As the majority of Earth’s energy is received at the tropics the region has huge potential to trigger and/or amplify climate change. Elucidating the role of the tropics in global climate change is essential to constraining future climate trajectories. In particular, new understandings are needed on the relationship between climate change in tropical and extra-tropical regions, and the role of ‘tropical’ forcing in causing ice ages, and abrupt climate variability. There is now compelling evidence for major shifts in tropical temperature and precipitation during the Holocene and particularly over the last few millennia, and this has challenged the prevailing view of tropical climate stability during this time. However, the timing, magnitude and expression of these climate perturbations are highly variable, especially across South America.
Lake sediments are widely accessible natural archives of environmental change in the Andes and they have the potential to provide insights into both long-(millennial) and short-term (decadal) changes in climate. In the tropical Andes, palaeolimnological records have provided evidence of changes in the El Nino Southern Oscillation (ENSO), palaeohydrology and South American monsoon; demonstrating that climate is highly dynamic and modulated by both Pacific and Atlantic Oceans.
The PhD project will target a formerly glaciated region in northern Peru at ~5 degrees S. The student will generate multi-proxy lake sediment records to track ENSO variability over the last 12,000 years, and to provide evidence of palaeohydological changes since deglaciation.

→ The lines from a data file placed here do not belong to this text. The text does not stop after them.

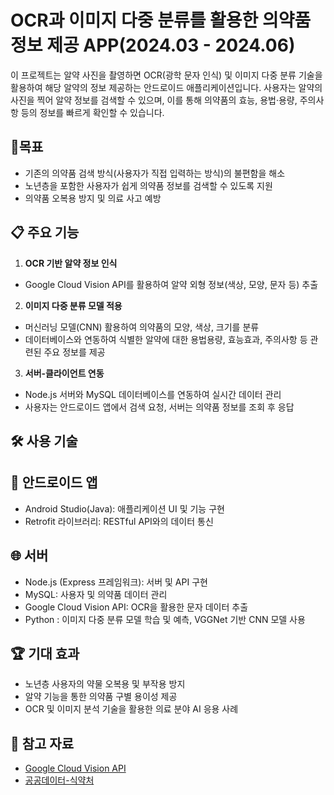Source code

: # OCR과 이미지 다중 분류를 활용한 의약품 정보 제공 APP(2024.03 - 2024.06)

이 프로젝트는 알약 사진을 촬영하면 OCR(광학 문자 인식) 및 이미지 다중 분류 기술을 활용하여 해당 알약의 정보 제공하는 안드로이드 애플리케이션입니다. 
사용자는 알약의 사진을 찍어 알약 정보를 검색할 수 있으며, 이를 통해 의약품의 효능, 용법·용량, 주의사항 등의 정보를 빠르게 확인할 수 있습니다.

## 📌목표
- 기존의 의약품 검색 방식(사용자가 직접 입력하는 방식)의 불편함을 해소
- 노년층을 포함한 사용자가 쉽게 의약품 정보를 검색할 수 있도록 지원
- 의약품 오복용 방지 및 의료 사고 예방
  
## 📋 주요 기능
1. **OCR 기반 알약 정보 인식**
  - Google Cloud Vision API를 활용하여 알약 외형 정보(색상, 모양, 문자 등) 추출
   
2. **이미지 다중 분류 모델 적용**
  - 머신러닝 모델(CNN) 활용하여 의약품의 모양, 색상, 크기를 분류
  - 데이터베이스와 연동하여 식별한 알약에 대한 용법용량, 효능효과, 주의사항 등 관련된 주요 정보를 제공
   
3. **서버-클라이언트 연동**
  - Node.js 서버와 MySQL 데이터베이스를 연동하여 실시간 데이터 관리
  - 사용자는 안드로이드 앱에서 검색 요청, 서버는 의약품 정보를 조회 후 응답


## 🛠 사용 기술
## 📱 안드로이드 앱
- Android Studio(Java): 애플리케이션 UI 및 기능 구현
- Retrofit 라이브러리: RESTful API와의 데이터 통신
  
## 🌐 서버
- Node.js (Express 프레임워크): 서버 및 API 구현
- MySQL: 사용자 및 의약품 데이터 관리
- Google Cloud Vision API: OCR을 활용한 문자 데이터 추출
- Python : 이미지 다중 분류 모델 학습 및 예측, VGGNet 기반 CNN 모델 사용
  
## 🏆 기대 효과
- 노년층 사용자의 약물 오복용 및 부작용 방지
- 알약 기능을 통한 의약품 구별 용이성 제공
- OCR 및 이미지 분석 기술을 활용한 의료 분야 AI 응용 사례

## 🔗 참고 자료
- [Google Cloud Vision API](https://cloud.google.com/vision/docs/ocr)
- [공공데이터-식약처](https://nedrug.mfds.go.kr/pbp/CCBGA01/getItem?totalPages=4&limit=10&page=2&&openDataInfoSeq=11)

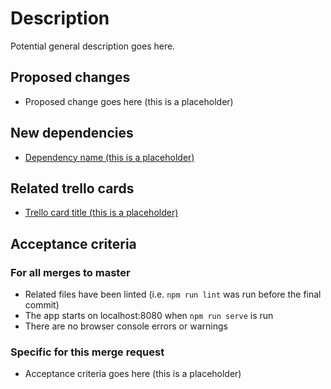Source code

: # Description
Potential general description goes here.

## Proposed changes
- Proposed change goes here (this is a placeholder)

## New dependencies
- [Dependency name (this is a placeholder)](dependency-link)

## Related trello cards
- [Trello card title (this is a placeholder)](trello-card-direct-link)

## Acceptance criteria
### For all merges to master
- Related files have been linted (i.e. `npm run lint` was run before the final commit)
- The app starts on localhost:8080 when `npm run serve` is run
- There are no browser console errors or warnings

### Specific for this merge request
- Acceptance criteria goes here (this is a placeholder)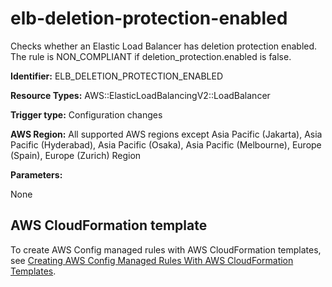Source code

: # elb\-deletion\-protection\-enabled<a name="elb-deletion-protection-enabled"></a>

Checks whether an Elastic Load Balancer has deletion protection enabled\. The rule is NON\_COMPLIANT if deletion\_protection\.enabled is false\. 

**Identifier:** ELB\_DELETION\_PROTECTION\_ENABLED

**Resource Types:** AWS::ElasticLoadBalancingV2::LoadBalancer

**Trigger type:** Configuration changes

**AWS Region:** All supported AWS regions except Asia Pacific \(Jakarta\), Asia Pacific \(Hyderabad\), Asia Pacific \(Osaka\), Asia Pacific \(Melbourne\), Europe \(Spain\), Europe \(Zurich\) Region

**Parameters:**

None  

## AWS CloudFormation template<a name="w2aac12c33c15b9d329c17"></a>

To create AWS Config managed rules with AWS CloudFormation templates, see [Creating AWS Config Managed Rules With AWS CloudFormation Templates](aws-config-managed-rules-cloudformation-templates.md)\.
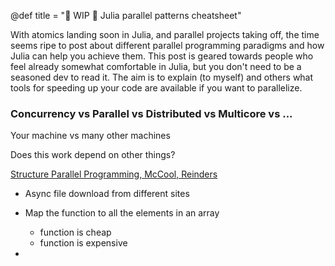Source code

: @def title = "🚧 WIP 🚧 Julia parallel patterns cheatsheet"

With atomics landing soon in Julia, and parallel projects taking off, the time seems ripe to post about different parallel programming paradigms and how Julia can help you achieve them.
This post is geared towards people who feel already somewhat comfortable in Julia, but you don't need to be a seasoned dev to read it. The aim is to explain (to myself) and others what tools for speeding up your code are available if you want to parallelize.

### Concurrency vs Parallel vs Distributed vs Multicore vs ...
Your machine vs many other machines

Does this work depend on other things?

[Structure Parallel Programming, McCool, Reinders]()

- Async file download from different sites
- Map the function to all the elements in an array
  - function is cheap
  - function is expensive

-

As fundamental questions remain about climate variability in the tropical Andes, especially synoptic-scale mechanisms that cause changes in hydroclimate, the studentship will develop answers and insights into the following questions:
1. What is the timing and frequency of ENSO-driven shifts during the late Holocene?
2. What is the magnitude of centennial and millennial-scale climate events since the deglacial?
3. What are the spatio-temporal linkages between ENSO, equatorial Pacific sea surface temperatures and North Atlantic climate variability?